(Plain-text document sources)
______________________________

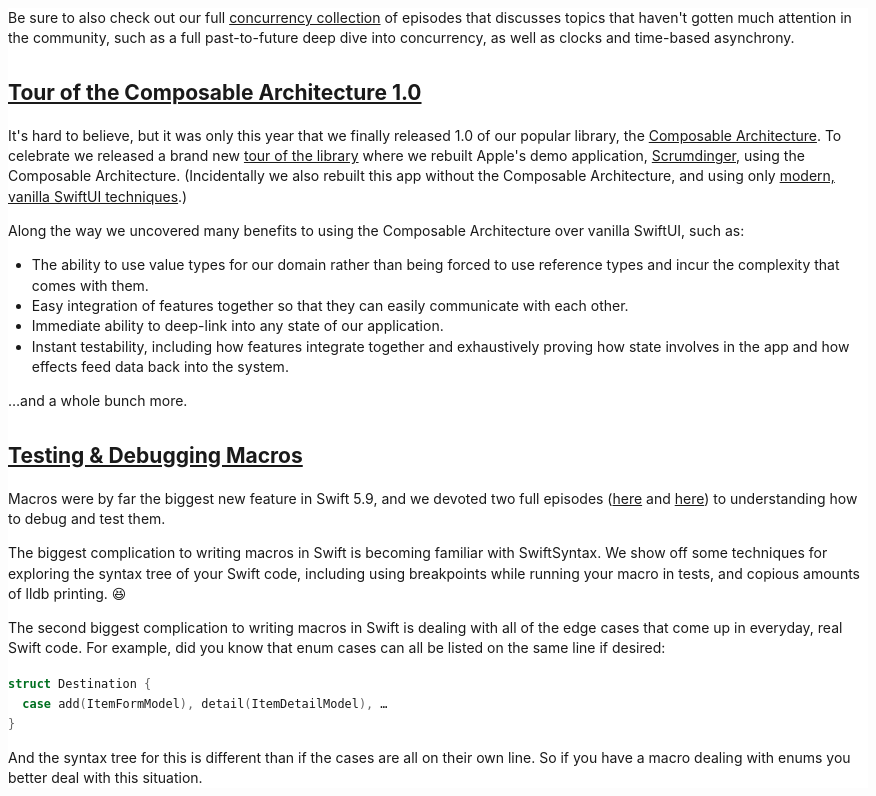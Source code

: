 Be sure to also check out our full [concurrency collection][concurrency-collection] of episodes that
discusses topics that haven't gotten much attention in the community, such as a full past-to-future
deep dive into concurrency, as well as clocks and time-based asynchrony.

[testing-async-the-problem-1]: https://www.pointfree.co/collections/concurrency/testing-async-code/ep238-reliable-async-tests-the-problem
[testing-async-the-problem-2]: https://www.pointfree.co/collections/concurrency/testing-async-code/ep239-reliable-async-tests-more-problems
[reliably-testing-async-forums]: https://forums.swift.org/t/reliably-testing-code-that-adopts-swift-concurrency/57304
[testing-async-code-collection]: https://www.pointfree.co/collections/concurrency/testing-async-code
[concurrency-collection]: https://www.pointfree.co/collections/concurrency

<div id="tour-of-the-composable-architecture-1.0"></div>

## [Tour of the Composable Architecture 1.0][tca-1.0-collection]

It's hard to believe, but it was only this year that we finally released 1.0 of our popular library,
the [Composable Architecture][tca-gh]. To celebrate we released a brand new
[tour of the library][tca-1.0-collection] where we rebuilt Apple's demo application,
[Scrumdinger][scrumdinger], using the Composable Architecture. (Incidentally we also rebuilt this
app without the Composable Architecture, and using only
[modern, vanilla SwiftUI techniques](#modern-swiftui).)

Along the way we uncovered many benefits to using the Composable Architecture over vanilla SwiftUI,
such as:

  * The ability to use value types for our domain rather than being forced to use reference types
    and incur the complexity that comes with them.
  * Easy integration of features together so that they can easily communicate with each other. 
  * Immediate ability to deep-link into any state of our application.
  * Instant testability, including how features integrate together and exhaustively proving how
    state involves in the app and how effects feed data back into the system.

…and a whole bunch more.

[tca-gh]: http://github.com/pointfreeco/swift-composable-architecture
[tca-1.0-collection]: https://www.pointfree.co/collections/composable-architecture/composable-architecture-1-0

<div id="testing-debugging-macros"></div>

## [Testing & Debugging Macros][testing-debugging-macros-1]

Macros were by far the biggest new feature in Swift 5.9, and we devoted two full episodes 
([here][testing-debugging-macros-1] and [here][testing-debugging-macros-2]) to understanding
how to debug and test them.

The biggest complication to writing macros in Swift is becoming familiar with SwiftSyntax. We
show off some techniques for exploring the syntax tree of your Swift code, including using 
breakpoints while running your macro in tests, and copious amounts of lldb printing. 😆

The second biggest complication to writing macros in Swift is dealing with all of the edge cases
that come up in everyday, real Swift code. For example, did you know that enum cases can all be
listed on the same line if desired:

```swift
struct Destination {
  case add(ItemFormModel), detail(ItemDetailModel), …
}
```

And the syntax tree for this is different than if the cases are all on their own line. So if you 
have a macro dealing with enums you better deal with this situation.


[eoy-discount]: /discounts/2023-eoy
[gut-syncups]: https://github.com/pointfreeco/syncups/blob/a9a60da0b7f163acaeef863b5e5aa70831466400/SyncUps-TreeBased/SyncUps/SyncUpDetail.swift#L238-L247
[modern-swiftui-collection]: https://www.pointfree.co/collections/swiftui/modern-swiftui
[scrumdinger]: https://developer.apple.com/tutorials/app-dev-training/getting-started-with-scrumdinger
[modern-swiftui-blog]: https://www.pointfree.co/blog/posts/99-modern-swiftui
[syncups-gh]: https://github.com/pointfreeco/syncups
[syncups-cta]: https://github.com/pointfreeco/syncups#call-to-action
[tree-based-syncups]: https://github.com/pointfreeco/syncups/tree/a9a60da0b7f163acaeef863b5e5aa70831466400/SyncUps-TreeBased#syncups-tree-based-navigation
[stack-based-syncups]: https://github.com/pointfreeco/syncups/tree/a9a60da0b7f163acaeef863b5e5aa70831466400/SyncUps-StackBased#syncups-stack-based-navigation
[live-stream]: https://www.pointfree.co/episodes/ep221-point-free-live-dependencies-stacks
[nav-live-stream]: https://www.pointfree.co/episodes/ep221-point-free-live-dependencies-stacks
[swiftui-nav-gh]: http://github.com/pointfreeco/swiftui-navigation
[tca-nav-docs]: https://pointfreeco.github.io/swift-composable-architecture/main/documentation/composablearchitecture/navigation
[tree-based-nav-docs]: https://pointfreeco.github.io/swift-composable-architecture/main/documentation/composablearchitecture/treebasednavigation
[stack-based-nav-docs]: https://pointfreeco.github.io/swift-composable-architecture/main/documentation/composablearchitecture/stackbasednavigation
[what-is-nav]: https://pointfreeco.github.io/swift-composable-architecture/main/documentation/composablearchitecture/whatisnavigation
[tca-nav-collection]: https://www.pointfree.co/collections/composable-architecture/navigation
[testing-debugging-macros-1]: https://www.pointfree.co/episodes/ep251-testing-debugging-macros-part-2
[testing-debugging-macros-2]: https://www.pointfree.co/episodes/ep250-testing-debugging-macros-part-1
[observation-collection]: https://www.pointfree.co/collections/swiftui/observation
[swiftui-nav-gh]: http://github.com/pointfreeco/swiftui-navigation
[parsing-gh]: http://github.com/pointfreeco/swift-parsing
[case-paths-first-ep]: https://www.pointfree.co/episodes/ep87-the-case-for-case-paths-introduction
[macro-case-paths-1]: https://www.pointfree.co/episodes/ep258-macro-case-paths-part-2
[macro-case-paths-2]: https://www.pointfree.co/episodes/ep257-macro-case-paths-part-1
[obs-arch-beta-blog]: https://www.pointfree.co/blog/posts/125-observable-architecture-beta
[obs-arch-collection]: https://www.pointfree.co/collections/composable-architecture/observable-architecture
[eoy-discount]: /discounts/2023-eoy
[pf-gh]: http://github.com/pointfreeco
[reducer-protocol-blog]: https://www.pointfree.co/blog/posts/81-announcing-the-reducer-protocol
[dependencies-gh]: http://github.com/pointfreeco/swift-dependencies
[dependencies-blog]: https://www.pointfree.co/blog/posts/92-a-new-library-to-control-dependencies-and-avoid-letting-them-control-you
[withMainSerialExecutor-docs]: https://pointfreeco.github.io/swift-concurrency-extras/main/documentation/concurrencyextras/withmainserialexecutor(operation:)-79jpc
[concurrency-extras-blog]: https://www.pointfree.co/blog/posts/109-announcing-concurrency-extras-useful-testable-swift-concurrency
[concurrency-extras-gh]: https://github.com/pointfreeco/swift-concurrency-extras
[snapshot-testing-gh]: https://github.com/pointfreeco/swift-snapshot-testing
[inline-snapshot-testing-blog]: https://www.pointfree.co/blog/posts/113-inline-snapshot-testing
[snapshot-testing-gh]: https://github.com/pointfreeco/swift-snapshot-testing
[inline-snapshot-testing-blog]: https://www.pointfree.co/blog/posts/113-inline-snapshot-testing
[swift-macro-testing]: https://github.com/pointfreeco/swift-macro-testing
[swift-macro-testing-blog-1]: https://www.pointfree.co/blog/posts/114-a-new-tool-for-testing-macros-in-swift
[swift-macro-testing-blog-2]: https://www.pointfree.co/blog/posts/115-macrotesting-0-2-0-test-more-with-less
[obs-arch-collection]: https://www.pointfree.co/collections/composable-architecture/observable-architecture
[observation-beta-pr]: https://github.com/pointfreeco/swift-composable-architecture/pull/2593
[obs-arch-beta-blog]: https://www.pointfree.co/blog/posts/125-observable-architecture-beta
[modern-swiftui-collection]: https://www.pointfree.co/collections/swiftui/modern-swiftui
[modern-swiftui-blog-summary]: https://www.pointfree.co/blog/posts/99-modern-swiftui
[swift-syntax-citizen]: https://www.pointfree.co/blog/posts/116-being-a-good-citizen-in-the-land-of-swiftsyntax
[swift-syntax-concerns-forums]: https://forums.swift.org/t/macro-adoption-concerns-around-swiftsyntax/66588
[macro-bonanza]: https://www.pointfree.co/blog/posts/121-macro-bonanza
[pf-slack]: http://pointfree.co/slack-invite
[eoy-discount]: /discounts/2023-eoy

______________________________

▶ [Task to carry out]
A verbatim transcription is needed of the lines above, starting at the line with "Along the way" and ending at the line with "Macros were by", both included, and of nothing else.

▶ [Written answer]
Along the way we uncovered many benefits to using the Composable Architecture over vanilla SwiftUI,
such as:

  * The ability to use value types for our domain rather than being forced to use reference types
    and incur the complexity that comes with them.
  * Easy integration of features together so that they can easily communicate with each other. 
  * Immediate ability to deep-link into any state of our application.
  * Instant testability, including how features integrate together and exhaustively proving how
    state involves in the app and how effects feed data back into the system.

…and a whole bunch more.

[tca-gh]: http://github.com/pointfreeco/swift-composable-architecture
[tca-1.0-collection]: https://www.pointfree.co/collections/composable-architecture/composable-architecture-1-0

<div id="testing-debugging-macros"></div>

## [Testing & Debugging Macros][testing-debugging-macros-1]

Macros were by far the biggest new feature in Swift 5.9, and we devoted two full episodes 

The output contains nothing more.